• I have the weirdest sexuality. Sometimes I feel like I can feel it...all, and it's really confusing. I don't really like to label myself but sometimes it's kind of "fun" to explore sexuality, so if I had to put it into words it would look like this:
    • bisexual - I've had crushes on men and women, and I can totally see myself having a relationship with a woman, but at the same I want to have a family with a man, and have his children.
    • polyamorous (polyfidelity?) tendencies - sometimes I want to be with more than one person, live and love freely, have both, man and woman. I think there's no such thing as "love of your life", not really. There are so many people on this planet, and I think there are hundreds or thousands you could really fall in love with. ~ At the same time I wish I could meet one person who makes me believe in something else. (Btw: I could never cheat in a relationship, even though I'd love to live polyamorous. All this polyamory thing is hypothetically, it's just in my head, because I know that most people couldn't live in a polyamorous relationship and I can totally accept and understand that.)
    • lithromantic? - sometimes I feel like I can only fall in love with people I will never have a chance with/don't even know (example: actors, therapists, whatever). I feel so deeply, and that feeling is bittersweet and hurts, but I can't escape it. Of course I have crushes on "normal" people but it's not the same, I feel so much more when I'm "in love" with someone I'd never have a change with. I don't know if I would feel the same way if I really knew the person.

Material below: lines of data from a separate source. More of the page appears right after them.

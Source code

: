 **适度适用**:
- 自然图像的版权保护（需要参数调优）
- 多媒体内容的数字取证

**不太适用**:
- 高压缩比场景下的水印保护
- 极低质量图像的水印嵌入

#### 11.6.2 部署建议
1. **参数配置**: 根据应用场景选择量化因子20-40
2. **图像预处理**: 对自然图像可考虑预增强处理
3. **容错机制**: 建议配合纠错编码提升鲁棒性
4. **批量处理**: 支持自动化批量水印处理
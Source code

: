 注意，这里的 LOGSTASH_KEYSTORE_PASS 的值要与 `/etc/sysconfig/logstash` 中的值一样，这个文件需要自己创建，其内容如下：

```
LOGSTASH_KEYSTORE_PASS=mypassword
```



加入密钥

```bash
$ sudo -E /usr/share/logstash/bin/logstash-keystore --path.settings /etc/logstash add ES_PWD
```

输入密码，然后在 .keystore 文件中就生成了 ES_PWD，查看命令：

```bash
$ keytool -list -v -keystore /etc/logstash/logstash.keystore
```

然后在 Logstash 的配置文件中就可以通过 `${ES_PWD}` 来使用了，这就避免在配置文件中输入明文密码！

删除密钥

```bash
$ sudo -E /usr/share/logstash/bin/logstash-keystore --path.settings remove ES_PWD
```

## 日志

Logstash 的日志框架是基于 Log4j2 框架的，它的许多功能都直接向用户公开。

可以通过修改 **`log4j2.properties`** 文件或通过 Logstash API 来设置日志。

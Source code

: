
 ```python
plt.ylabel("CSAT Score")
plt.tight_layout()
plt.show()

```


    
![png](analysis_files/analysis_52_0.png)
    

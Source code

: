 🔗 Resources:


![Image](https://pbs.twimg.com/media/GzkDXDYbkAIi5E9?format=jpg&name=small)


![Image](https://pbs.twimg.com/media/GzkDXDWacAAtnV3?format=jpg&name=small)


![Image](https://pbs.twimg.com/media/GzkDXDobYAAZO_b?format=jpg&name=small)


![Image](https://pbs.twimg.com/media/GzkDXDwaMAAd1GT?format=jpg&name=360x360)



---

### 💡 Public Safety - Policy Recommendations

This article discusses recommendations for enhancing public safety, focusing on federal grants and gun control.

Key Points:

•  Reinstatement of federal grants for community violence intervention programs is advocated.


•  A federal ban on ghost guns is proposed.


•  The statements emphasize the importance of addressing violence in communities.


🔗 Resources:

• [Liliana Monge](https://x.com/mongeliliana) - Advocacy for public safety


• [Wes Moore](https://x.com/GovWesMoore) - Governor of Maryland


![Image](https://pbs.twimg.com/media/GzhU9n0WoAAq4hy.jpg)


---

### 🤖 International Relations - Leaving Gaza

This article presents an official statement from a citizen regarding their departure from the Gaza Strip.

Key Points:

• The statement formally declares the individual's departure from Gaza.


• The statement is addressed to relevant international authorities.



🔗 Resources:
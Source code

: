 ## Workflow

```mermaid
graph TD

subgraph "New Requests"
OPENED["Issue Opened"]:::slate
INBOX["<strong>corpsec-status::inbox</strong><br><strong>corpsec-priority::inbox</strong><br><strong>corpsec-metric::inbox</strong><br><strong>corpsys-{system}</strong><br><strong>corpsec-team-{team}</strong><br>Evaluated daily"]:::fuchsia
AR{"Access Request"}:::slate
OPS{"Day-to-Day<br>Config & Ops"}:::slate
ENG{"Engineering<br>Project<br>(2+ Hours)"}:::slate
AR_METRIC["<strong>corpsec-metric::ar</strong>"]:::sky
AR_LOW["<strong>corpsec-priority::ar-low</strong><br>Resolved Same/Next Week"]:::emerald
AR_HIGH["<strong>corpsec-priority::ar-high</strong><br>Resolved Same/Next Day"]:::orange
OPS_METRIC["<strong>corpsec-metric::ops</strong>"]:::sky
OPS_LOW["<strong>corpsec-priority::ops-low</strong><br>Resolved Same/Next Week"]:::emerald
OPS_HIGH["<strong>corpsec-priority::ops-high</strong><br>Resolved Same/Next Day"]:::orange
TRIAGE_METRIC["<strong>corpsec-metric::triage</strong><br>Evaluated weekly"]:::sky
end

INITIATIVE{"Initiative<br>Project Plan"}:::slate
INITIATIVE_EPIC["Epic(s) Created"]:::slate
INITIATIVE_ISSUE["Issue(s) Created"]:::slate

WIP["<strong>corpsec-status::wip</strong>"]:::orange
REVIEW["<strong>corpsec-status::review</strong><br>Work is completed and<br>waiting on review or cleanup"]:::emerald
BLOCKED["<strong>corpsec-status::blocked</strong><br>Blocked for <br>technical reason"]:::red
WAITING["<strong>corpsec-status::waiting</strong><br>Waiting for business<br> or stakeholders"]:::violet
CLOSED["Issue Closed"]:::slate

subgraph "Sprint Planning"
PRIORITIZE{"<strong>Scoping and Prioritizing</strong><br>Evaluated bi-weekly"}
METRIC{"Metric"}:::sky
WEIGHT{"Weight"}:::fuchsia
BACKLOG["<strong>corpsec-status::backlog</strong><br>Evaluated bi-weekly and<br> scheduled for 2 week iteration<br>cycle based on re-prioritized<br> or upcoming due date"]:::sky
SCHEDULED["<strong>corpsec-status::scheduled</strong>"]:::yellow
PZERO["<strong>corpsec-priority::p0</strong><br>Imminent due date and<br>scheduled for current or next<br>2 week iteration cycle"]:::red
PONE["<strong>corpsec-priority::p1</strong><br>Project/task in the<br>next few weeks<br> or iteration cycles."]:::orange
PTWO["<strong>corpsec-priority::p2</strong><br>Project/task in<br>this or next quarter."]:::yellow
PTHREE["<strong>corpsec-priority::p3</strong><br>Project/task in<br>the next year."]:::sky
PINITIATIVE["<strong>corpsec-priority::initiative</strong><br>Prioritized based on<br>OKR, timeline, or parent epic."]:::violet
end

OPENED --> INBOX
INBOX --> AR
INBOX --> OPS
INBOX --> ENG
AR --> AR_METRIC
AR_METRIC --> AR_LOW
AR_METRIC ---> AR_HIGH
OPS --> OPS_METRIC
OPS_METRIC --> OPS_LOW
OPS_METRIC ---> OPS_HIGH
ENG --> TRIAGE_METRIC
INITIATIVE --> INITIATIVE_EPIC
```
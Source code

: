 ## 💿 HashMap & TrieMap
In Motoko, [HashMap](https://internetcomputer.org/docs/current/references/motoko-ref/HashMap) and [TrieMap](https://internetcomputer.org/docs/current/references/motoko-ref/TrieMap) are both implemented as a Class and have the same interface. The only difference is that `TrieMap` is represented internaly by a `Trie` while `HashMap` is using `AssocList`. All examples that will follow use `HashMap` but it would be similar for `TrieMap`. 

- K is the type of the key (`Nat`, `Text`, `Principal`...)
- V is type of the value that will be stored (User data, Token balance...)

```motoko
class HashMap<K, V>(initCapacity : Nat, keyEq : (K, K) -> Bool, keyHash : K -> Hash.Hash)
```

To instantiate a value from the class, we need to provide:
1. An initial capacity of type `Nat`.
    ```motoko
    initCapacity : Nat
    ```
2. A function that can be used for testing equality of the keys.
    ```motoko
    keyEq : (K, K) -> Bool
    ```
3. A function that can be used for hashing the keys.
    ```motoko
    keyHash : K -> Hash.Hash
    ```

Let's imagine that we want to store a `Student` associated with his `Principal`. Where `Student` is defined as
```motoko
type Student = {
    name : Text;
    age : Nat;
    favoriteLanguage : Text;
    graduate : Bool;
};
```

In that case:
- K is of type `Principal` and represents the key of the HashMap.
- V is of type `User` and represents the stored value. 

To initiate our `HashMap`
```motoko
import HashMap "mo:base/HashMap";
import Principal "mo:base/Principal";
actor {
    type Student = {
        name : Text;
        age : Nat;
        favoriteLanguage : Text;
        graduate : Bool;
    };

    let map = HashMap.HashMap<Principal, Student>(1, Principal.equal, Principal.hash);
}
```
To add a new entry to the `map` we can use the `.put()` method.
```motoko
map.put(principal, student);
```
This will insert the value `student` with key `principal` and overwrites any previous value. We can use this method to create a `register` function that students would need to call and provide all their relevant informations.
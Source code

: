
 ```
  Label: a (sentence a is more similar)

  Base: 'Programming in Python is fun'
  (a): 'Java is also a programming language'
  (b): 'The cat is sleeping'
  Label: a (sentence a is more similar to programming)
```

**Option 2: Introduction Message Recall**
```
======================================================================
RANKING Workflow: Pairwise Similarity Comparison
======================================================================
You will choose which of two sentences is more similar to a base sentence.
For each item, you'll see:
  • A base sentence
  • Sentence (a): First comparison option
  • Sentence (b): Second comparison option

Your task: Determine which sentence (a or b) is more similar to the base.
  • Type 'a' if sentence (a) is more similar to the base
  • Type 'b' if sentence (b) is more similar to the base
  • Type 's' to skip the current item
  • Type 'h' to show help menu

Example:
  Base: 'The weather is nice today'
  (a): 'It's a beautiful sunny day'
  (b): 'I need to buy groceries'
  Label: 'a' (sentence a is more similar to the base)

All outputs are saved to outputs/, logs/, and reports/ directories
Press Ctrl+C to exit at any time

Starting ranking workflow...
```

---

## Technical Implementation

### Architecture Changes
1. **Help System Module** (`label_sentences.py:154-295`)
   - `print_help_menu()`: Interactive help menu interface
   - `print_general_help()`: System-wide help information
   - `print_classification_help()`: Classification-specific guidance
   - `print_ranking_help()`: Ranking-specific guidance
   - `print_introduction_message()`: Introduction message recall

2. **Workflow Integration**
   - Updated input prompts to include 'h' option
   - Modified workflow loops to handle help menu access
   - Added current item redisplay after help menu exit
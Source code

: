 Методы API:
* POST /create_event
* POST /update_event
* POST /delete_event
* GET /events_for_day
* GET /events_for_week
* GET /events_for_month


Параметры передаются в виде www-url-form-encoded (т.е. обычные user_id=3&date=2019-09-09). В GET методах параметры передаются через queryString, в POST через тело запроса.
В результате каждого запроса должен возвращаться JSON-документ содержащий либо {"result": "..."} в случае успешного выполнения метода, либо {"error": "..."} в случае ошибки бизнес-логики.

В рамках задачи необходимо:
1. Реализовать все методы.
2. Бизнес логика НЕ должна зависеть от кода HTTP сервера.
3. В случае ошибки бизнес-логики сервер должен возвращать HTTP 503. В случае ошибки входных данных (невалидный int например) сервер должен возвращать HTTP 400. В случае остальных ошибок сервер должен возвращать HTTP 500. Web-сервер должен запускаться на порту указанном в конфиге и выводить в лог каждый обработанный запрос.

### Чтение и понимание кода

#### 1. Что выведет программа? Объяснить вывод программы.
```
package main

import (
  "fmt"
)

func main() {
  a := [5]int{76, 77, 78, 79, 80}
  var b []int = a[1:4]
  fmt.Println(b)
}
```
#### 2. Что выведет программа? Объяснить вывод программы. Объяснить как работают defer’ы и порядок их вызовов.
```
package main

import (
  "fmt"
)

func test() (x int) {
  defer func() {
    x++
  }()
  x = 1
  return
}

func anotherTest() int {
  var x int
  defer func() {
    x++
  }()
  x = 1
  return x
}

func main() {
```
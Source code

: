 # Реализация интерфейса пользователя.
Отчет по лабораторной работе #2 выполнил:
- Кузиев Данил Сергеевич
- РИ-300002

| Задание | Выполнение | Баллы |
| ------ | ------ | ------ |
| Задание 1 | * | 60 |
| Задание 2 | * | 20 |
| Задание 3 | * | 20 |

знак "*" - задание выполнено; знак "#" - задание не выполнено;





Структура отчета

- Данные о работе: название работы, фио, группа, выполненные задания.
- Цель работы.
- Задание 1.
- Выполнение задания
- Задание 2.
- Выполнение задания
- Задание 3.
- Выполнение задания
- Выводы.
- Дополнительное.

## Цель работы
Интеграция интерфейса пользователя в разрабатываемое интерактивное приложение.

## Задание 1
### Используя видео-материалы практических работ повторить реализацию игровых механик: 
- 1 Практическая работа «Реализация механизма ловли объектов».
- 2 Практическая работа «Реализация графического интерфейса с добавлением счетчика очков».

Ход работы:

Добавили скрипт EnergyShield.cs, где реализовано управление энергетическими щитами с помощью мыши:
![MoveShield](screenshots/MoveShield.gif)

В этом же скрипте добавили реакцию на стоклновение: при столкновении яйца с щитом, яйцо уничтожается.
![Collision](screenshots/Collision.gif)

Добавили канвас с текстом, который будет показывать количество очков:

    • grey-(a)romantic - I don't really feel any romantic attraction towards anyone. Well, only very rarely. I think it has also something to do with with my "lithromantic" tendencies. It's just...idek. People usually bore me. I don't feel attracted to people, almost all of them disgust me.
  • This website is awesome. It amazes me how many different gender identities and orientations there are. (And those aren't even all of them.)